● **Work order**: Begin with the first line below and retype each line exactly through the line containing "There are Content". Any pictures are to be left out.

Saved entries
________

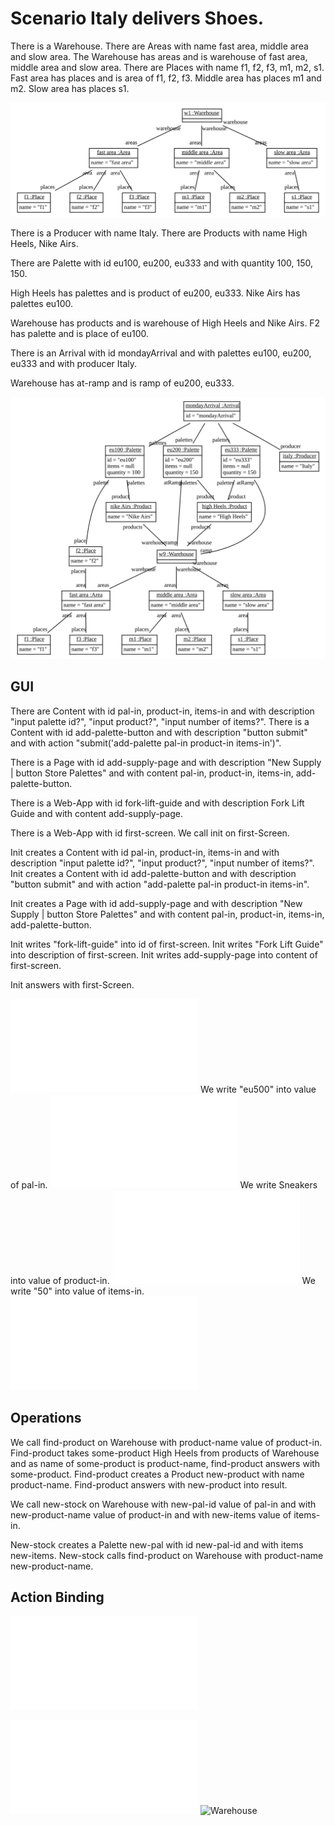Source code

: # Scenario Italy delivers Shoes.

  There is a Warehouse.
  There are Areas with name fast area, middle area and slow area.
  The Warehouse has areas and is warehouse of fast area, middle area 
  and slow area.
  There are Places with name f1, f2, f3, m1, m2, s1.
  Fast area has places and is area of f1, f2, f3.
  Middle area has places m1 and m2.
  Slow area has places s1.
  
![Warehouse](wareHouseAndPlaces.svg)

There is a Producer with name Italy. 
There are Products with name High Heels, Nike Airs.  

There are Palette with id eu100, eu200, eu333
and with quantity 100, 150, 150.

High Heels has palettes and is product of eu200, eu333.
Nike Airs has palettes eu100.

Warehouse has products and is warehouse of High Heels and Nike Airs.
F2 has palette and is place of eu100.

There is an Arrival with id mondayArrival 
and with palettes
eu100, eu200, eu333 and with producer Italy. 

Warehouse has at-ramp and is ramp of eu200, eu333.

![MondayArrival](Arrival.svg)



## GUI

  There are Content with id pal-in, product-in, items-in 
  and with description "input palette id?", "input product?", "input number of items?".
  There is a Content with id add-palette-button and with description "button submit"
  and with action "submit('add-palette pal-in product-in items-in')".
  
  There is a Page with id add-supply-page 
  and with description "New Supply | button Store Palettes"
  and with content pal-in, product-in, items-in, add-palette-button.
  
  There is a Web-App with id fork-lift-guide 
  and with description Fork Lift Guide
  and with content add-supply-page.

  There is a Web-App with id first-screen.
  We call init on first-Screen. 
  
  Init creates a Content with id pal-in, product-in, items-in
  and with description "input palette id?", "input product?", "input number of items?".
  Init creates a Content with id add-palette-button and with description "button submit"
  and with action "add-palette pal-in product-in items-in".
  
  Init creates a Page with id add-supply-page
  and with description "New Supply | button Store Palettes"
  and with content pal-in, product-in, items-in, add-palette-button. 
  
  Init writes "fork-lift-guide" into id of first-screen.
  Init writes "Fork Lift Guide" into description of first-screen.
  Init writes add-supply-page into content of first-screen. 
  
  Init answers with first-Screen. 
  
  ![fork-lift-guide](step03.html)
  We write "eu500" into value of pal-in.
  ![fork-lift-guide](step04.html)
  We write Sneakers into value of product-in. 
  ![fork-lift-guide](step05.html)
  We write "50" into value of items-in. 
  ![fork-lift-guide](step06.html)

## Operations

  We call find-product on Warehouse with product-name value of product-in.
  Find-product takes some-product High Heels from products of Warehouse and 
  as name of some-product is product-name, find-product answers with some-product.
  Find-product creates a Product new-product with name product-name. 
  Find-product answers with new-product into result.

  We call new-stock on Warehouse with new-pal-id value of pal-in 
  and with new-product-name value of product-in
  and with new-items value of items-in.
  
  New-stock creates a Palette new-pal with id new-pal-id
  and with items new-items.
  New-stock calls find-product on Warehouse with product-name new-product-name.


## Action Binding  
  
    
  
  ![fork-lift-guide](step03-07.mockup.html)

  ![Warehouse](Tables.tables.html)
  ![Warehouse](Overview.yaml)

________

● **Output for this task**:
Source code

: # Scenario Italy delivers Shoes.

  There is a Warehouse.
  There are Areas with name fast area, middle area and slow area.
  The Warehouse has areas and is warehouse of fast area, middle area 
  and slow area.
  There are Places with name f1, f2, f3, m1, m2, s1.
  Fast area has places and is area of f1, f2, f3.
  Middle area has places m1 and m2.
  Slow area has places s1.
  
![Warehouse](wareHouseAndPlaces.svg)

There is a Producer with name Italy. 
There are Products with name High Heels, Nike Airs.  

There are Palette with id eu100, eu200, eu333
and with quantity 100, 150, 150.

High Heels has palettes and is product of eu200, eu333.
Nike Airs has palettes eu100.

Warehouse has products and is warehouse of High Heels and Nike Airs.
F2 has palette and is place of eu100.

There is an Arrival with id mondayArrival 
and with palettes
eu100, eu200, eu333 and with producer Italy. 

Warehouse has at-ramp and is ramp of eu200, eu333.

![MondayArrival](Arrival.svg)



## GUI

  There are Content with id pal-in, product-in, items-in 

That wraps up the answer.